On January 7, 2025, an Ms6.8 earthquake struck Dingri County, Xigazê City, Xizang Autonomous Region, marking the strongest seismic event in the area in recent years. The epicenter was located near the Shenzha–Dingjie fault zone, a major tectonic boundary between the Qinghai–Xizang Plateau and the Indian Plate that exhibits both thrust and strike-slip characteristics. This study presents an AI-fused, multi-source assessment framework that integrates satellite remote sensing, UAV imagery, airborne LiDAR, and ground survey data to support rapid post-earthquake disaster analysis.

Differential Synthetic Aperture Radar Interferometry (D-InSAR) applied to Sentinel-1 imagery captured co-seismic surface deformation, while high-resolution optical images and LiDAR data were used to delineate surface ruptures with enhanced spatial precision. UAV-acquired imagery and targeted field investigations provided further validation and detail.

Key findings include:

(1) Field validation confirmed that landslide-susceptible zones identified by optical interpretation did not experience secondary failure;

(2) D-InSAR revealed a clear co-seismic deformation pattern, with the affected area measuring approximately 6 km × 46 km;

(3) Integrated optical–LiDAR analysis refined rupture mapping, revealing a predominantly north–south rupture zone with secondary east–west-oriented fractures and associated infrastructure damage;

(4) The most severe surface rupture occurred near the epicenter, with maximum subsidence reaching 0.65 m on the western side of the Dingmucuo Fault and uplift of up to 0.75 m on the eastern side.

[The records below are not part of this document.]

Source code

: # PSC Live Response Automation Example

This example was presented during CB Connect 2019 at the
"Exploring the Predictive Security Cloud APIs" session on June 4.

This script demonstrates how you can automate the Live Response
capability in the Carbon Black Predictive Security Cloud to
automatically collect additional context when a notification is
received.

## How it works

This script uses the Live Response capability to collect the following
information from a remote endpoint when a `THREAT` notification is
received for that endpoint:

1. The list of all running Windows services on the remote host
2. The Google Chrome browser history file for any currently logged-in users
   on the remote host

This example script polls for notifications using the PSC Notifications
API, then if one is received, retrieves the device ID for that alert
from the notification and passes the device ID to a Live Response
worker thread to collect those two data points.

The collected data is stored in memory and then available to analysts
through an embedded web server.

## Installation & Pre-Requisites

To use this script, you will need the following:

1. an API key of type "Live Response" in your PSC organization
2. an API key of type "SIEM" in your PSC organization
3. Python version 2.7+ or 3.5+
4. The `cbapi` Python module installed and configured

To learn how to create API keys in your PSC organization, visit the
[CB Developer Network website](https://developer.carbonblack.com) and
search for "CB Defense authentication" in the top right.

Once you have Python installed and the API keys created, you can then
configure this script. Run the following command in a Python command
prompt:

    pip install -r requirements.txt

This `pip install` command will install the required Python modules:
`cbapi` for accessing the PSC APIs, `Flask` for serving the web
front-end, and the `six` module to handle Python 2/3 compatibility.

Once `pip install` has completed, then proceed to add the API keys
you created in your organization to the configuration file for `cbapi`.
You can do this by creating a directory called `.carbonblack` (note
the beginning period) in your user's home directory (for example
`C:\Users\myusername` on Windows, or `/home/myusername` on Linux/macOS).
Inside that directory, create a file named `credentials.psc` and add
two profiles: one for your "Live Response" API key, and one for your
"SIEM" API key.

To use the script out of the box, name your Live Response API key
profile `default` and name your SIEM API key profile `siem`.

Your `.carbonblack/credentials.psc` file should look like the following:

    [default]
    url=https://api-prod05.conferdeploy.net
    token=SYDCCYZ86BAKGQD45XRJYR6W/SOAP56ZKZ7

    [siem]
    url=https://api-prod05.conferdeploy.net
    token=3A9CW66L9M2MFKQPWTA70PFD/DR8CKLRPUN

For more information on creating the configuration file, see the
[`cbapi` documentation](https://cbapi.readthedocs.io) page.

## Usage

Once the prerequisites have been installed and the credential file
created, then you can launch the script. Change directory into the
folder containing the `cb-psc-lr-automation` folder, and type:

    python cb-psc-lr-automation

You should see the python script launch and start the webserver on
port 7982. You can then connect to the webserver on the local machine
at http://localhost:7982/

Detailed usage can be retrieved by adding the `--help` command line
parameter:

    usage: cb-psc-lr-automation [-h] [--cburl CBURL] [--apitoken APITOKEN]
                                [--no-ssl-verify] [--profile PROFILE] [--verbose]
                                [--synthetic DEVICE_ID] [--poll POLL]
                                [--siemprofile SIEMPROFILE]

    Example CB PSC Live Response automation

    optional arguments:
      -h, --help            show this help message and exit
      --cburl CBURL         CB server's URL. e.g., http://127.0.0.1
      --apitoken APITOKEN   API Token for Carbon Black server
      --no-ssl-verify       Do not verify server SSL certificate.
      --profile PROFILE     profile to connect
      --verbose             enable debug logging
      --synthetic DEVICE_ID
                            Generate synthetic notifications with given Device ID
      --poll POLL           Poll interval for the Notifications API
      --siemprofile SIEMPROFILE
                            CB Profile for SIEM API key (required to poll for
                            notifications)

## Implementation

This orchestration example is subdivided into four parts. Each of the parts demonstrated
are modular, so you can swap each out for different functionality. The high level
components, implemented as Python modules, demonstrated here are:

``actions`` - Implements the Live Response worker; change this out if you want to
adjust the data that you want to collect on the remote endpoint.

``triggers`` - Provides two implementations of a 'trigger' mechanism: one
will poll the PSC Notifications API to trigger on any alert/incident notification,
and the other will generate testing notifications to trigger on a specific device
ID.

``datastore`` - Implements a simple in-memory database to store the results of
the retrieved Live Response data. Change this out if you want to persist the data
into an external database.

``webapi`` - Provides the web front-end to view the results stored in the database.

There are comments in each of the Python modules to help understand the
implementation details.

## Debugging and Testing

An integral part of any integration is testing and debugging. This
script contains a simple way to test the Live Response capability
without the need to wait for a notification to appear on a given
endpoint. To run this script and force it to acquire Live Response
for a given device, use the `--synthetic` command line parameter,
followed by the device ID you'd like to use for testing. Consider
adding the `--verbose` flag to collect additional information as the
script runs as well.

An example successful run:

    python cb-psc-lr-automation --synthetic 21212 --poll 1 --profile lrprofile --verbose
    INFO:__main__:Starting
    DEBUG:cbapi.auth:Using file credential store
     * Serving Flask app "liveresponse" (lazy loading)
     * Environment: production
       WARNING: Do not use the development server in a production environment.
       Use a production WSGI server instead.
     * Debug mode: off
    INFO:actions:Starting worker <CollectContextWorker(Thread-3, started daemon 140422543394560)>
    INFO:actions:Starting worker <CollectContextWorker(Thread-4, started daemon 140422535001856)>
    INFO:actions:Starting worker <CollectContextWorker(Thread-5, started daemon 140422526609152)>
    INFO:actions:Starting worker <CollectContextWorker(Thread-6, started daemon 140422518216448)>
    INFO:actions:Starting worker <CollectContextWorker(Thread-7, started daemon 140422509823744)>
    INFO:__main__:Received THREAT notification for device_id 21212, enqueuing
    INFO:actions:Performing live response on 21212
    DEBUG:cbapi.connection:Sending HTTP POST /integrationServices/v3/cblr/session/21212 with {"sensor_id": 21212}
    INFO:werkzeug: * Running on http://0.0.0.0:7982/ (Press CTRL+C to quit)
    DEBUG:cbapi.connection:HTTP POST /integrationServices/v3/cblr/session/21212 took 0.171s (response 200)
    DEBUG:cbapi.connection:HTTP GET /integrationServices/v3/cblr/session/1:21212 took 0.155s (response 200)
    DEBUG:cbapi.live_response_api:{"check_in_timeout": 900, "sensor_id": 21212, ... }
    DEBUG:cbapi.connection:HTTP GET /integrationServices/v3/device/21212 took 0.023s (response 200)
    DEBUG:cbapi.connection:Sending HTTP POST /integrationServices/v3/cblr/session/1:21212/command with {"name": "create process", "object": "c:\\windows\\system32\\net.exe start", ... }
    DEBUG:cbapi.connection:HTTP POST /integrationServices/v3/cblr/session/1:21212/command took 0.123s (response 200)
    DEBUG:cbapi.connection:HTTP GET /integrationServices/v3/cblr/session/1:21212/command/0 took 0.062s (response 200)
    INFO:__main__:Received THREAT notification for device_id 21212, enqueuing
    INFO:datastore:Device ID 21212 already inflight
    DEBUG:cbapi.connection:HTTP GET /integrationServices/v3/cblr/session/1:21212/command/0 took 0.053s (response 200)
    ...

This AI-integrated space–air–ground approach effectively reconstructs the full-cycle earthquake impact and enhances both spatial detail and response speed. The methodology demonstrates strong potential for rapid seismic hazard assessment and offers a scientific basis for monitoring and mitigating secondary disaster risks in high-altitude, tectonically active regions.